Après une enfance passée à Pondichéry en Inde, Pi Patel, 17 ans, embarque avec sa famille pour le Canada où l’attend une nouvelle vie. Mais son destin est bouleversé par le naufrage spectaculaire du cargo en pleine mer. Il se retrouve seul survivant à bord d’un canot de sauvetage.
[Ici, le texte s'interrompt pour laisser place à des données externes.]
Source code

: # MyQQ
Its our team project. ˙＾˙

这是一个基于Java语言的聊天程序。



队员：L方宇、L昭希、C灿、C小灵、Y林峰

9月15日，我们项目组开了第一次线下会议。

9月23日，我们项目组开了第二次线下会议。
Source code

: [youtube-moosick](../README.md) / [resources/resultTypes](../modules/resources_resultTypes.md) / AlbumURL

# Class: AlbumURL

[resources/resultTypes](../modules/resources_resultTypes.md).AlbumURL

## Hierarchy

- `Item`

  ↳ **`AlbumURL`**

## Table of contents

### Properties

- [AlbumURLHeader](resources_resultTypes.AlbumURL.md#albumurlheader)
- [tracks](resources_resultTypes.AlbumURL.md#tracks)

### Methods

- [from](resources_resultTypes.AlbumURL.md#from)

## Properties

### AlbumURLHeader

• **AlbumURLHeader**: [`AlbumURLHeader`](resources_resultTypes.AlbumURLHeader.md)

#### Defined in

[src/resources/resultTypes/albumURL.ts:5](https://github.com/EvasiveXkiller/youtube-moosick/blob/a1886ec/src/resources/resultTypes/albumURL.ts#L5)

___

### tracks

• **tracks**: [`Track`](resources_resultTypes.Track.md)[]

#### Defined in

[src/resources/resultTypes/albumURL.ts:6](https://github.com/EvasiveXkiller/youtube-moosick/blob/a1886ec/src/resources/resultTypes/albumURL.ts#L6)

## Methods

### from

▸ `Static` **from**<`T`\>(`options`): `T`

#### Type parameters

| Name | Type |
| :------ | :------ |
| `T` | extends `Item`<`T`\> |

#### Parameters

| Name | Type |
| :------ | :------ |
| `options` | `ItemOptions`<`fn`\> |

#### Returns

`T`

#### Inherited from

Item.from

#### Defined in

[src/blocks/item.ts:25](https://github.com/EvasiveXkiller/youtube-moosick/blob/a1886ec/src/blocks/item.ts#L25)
Seul, ou presque… Richard Parker, splendide et féroce tigre du Bengale est aussi du voyage. L’instinct de survie des deux naufragés leur fera vivre une odyssée hors du commun au cours de laquelle Pi devra développer son ingéniosité et faire preuve d’un courage insoupçonné pour survivre à cette aventure incroyable.

 

 

Avis de Manuel Yvernault :
Exercice délicat. Les premières salves de critiques Outre-Atlantique (dithyrambiques) et françaises (blog, site, critiques…) ont salué de manière unanime la force et la réussite du nouveau film de Ang Lee. Exercice difficile donc d’émettre un avis plus mitigé sans s’adjoindre les foudres de la majorité. Or si le film est effectivement une merveille visuelle et de ressentis dans notre rapport à l’art mais aussi personnel, on peut néanmoins émettre un avis plus partagé sur le sens propre du film, moins sur le sens figuré, époustouflant.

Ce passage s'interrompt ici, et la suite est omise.